Qiyi Thunderclap, square-1 and skewb would be cool.


----------



## KenBrace (Dec 2, 2015)

Isaac Lai said:


> Qiyi Thunderclap, square-1 and skewb would be cool.



Any recommended brands for square-1 and skewb?


----------



## Aaron Lau (Dec 2, 2015)

KenBrace said:


> I'm starting a new speed cubing store and would like to know what your top 10 recommendations are.
> 
> Currently I'm stocking the following items...
> 
> ...



thunderclap,yuxin 4&5, moyu and qiyi pyra, and yuhu


----------



## Aaron Lau (Dec 2, 2015)

KenBrace said:


> Any recommended brands for square-1 and skewb?



square 1 qiyi, skewb moyu and qiyi


----------



## KenBrace (Dec 2, 2015)

Aaron Lau said:


> thunderclap,yuxin 4&5, moyu and qiyi pyra, and yuhu



Awesome. Items have been added.



Aaron Lau said:


> square 1 qiyi, skewb moyu and qiyi



Thanks!


----------



## Isaac Lai (Dec 2, 2015)

KenBrace said:


> Any recommended brands for square-1 and skewb?

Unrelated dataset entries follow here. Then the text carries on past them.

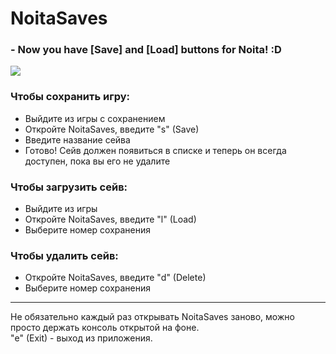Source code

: # NoitaSaves
### - Now you have [Save] and [Load] buttons for Noita! :D
![](https://cdn.discordapp.com/attachments/718161355747623005/1103313065887416360/NoitaSaves.png)

### Чтобы сохранить игру:
- Выйдите из игры с сохранением
- Откройте NoitaSaves, введите "s" (Save)
- Введите название сейва
- Готово! Сейв должен появиться в списке и теперь он всегда доступен, пока вы его не удалите

### Чтобы загрузить сейв:
- Выйдите из игры
- Откройте NoitaSaves, введите "l" (Load)
- Выберите номер сохранения

### Чтобы удалить сейв:
- Откройте NoitaSaves, введите "d" (Delete)
- Выберите номер сохранения

---

Не обязательно каждый раз открывать NoitaSaves заново, можно просто держать консоль открытой на фоне.  
"e" (Exit) - выход из приложения.
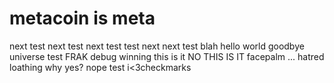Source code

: # metacoin is meta

next test
next test
next test
test next
next test
blah
hello world
goodbye universe
test
FRAK
debug winning
this is it
NO THIS IS IT
facepalm
...
hatred
loathing
why
yes?
nope
test
i<3checkmarks
 
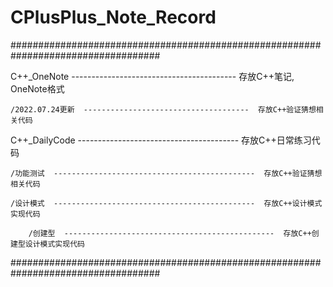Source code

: # CPlusPlus_Note_Record

###################################################################################

C++_OneNote  -----------------------------------------  存放C++笔记, OneNote格式

    /2022.07.24更新  -------------------------------------  存放C++验证猜想相关代码
    
C++_DailyCode  ----------------------------------------  存放C++日常练习代码

    /功能测试  ---------------------------------------------  存放C++验证猜想相关代码
    
    /设计模式  ---------------------------------------------  存放C++设计模式实现代码
    
        /创建型  -----------------------------------------------  存放C++创建型设计模式实现代码	

###################################################################################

Oh I meant Qiyi for all three.


----------



## shadowslice e (Dec 2, 2015)

If you want people to buy stuff more than one cube at a time you might want to get some more accessories like lube or spring/screw sets as well. A small stock of miliput may not go amiss either.


----------



## Berd (Dec 2, 2015)

KenBrace said:


> I'm getting all colors with and without ridges.


All colours?


----------



## Calamity Strike (Dec 2, 2015)

Maybe a MoYu Tangpo or an Aolong GT, alot of people are going to be wanting those.


----------



## K3lpBoy (Dec 2, 2015)

Definitely stock the MeiYing.


----------



## rj (Dec 2, 2015)

All Qiyi cubes, all Yuxin cubes. All Moyu 3x3s, and Moyu 2-7. Toss in CB for luck, and I'll buy.


----------



## DGCubes (Dec 2, 2015)

MoYu 2-7, YuXin 3-5, the YJ/MoYu/Cong's Design 3x3s, TangPo, DaYan 2x2, Gans357 and 356, QiYi Pyra, QiYi Skewb, QiYi Square-1, some MoYu shapemods (like the crazy fisher, crazy windmill, and wheel of time), Megaminxes (YJ, SS, and DaYan), some cuboids, and that's about it for me.


----------



## MoyuFTW (Dec 2, 2015)

Where is your shop going to be? If it is in, say Australia, we don't have anywhere to buy stickers here so that might be a good idea for Australia. Look around at any other stores and see what they don't have


----------



## KenBrace (Dec 5, 2015)

MoyuFTW said:


> Where is your shop going to be? If it is in, say Australia, we don't have anywhere to buy stickers here so that might be a good idea for Australia. Look around at any other stores and see what they don't have




Good suggestion. 

I'm located in the US but my goal is to branch out into Australia, UK, etc. During checkout the shopper could select a branch to ship from. I'd have to find business partners from those areas that would be interested in making daily product shipments for a salary or revenue percentage.


----------



## KenBrace (Dec 8, 2015)

As soon as I launch the store I'll be holding a grand opening sale with super awesome prices on all items.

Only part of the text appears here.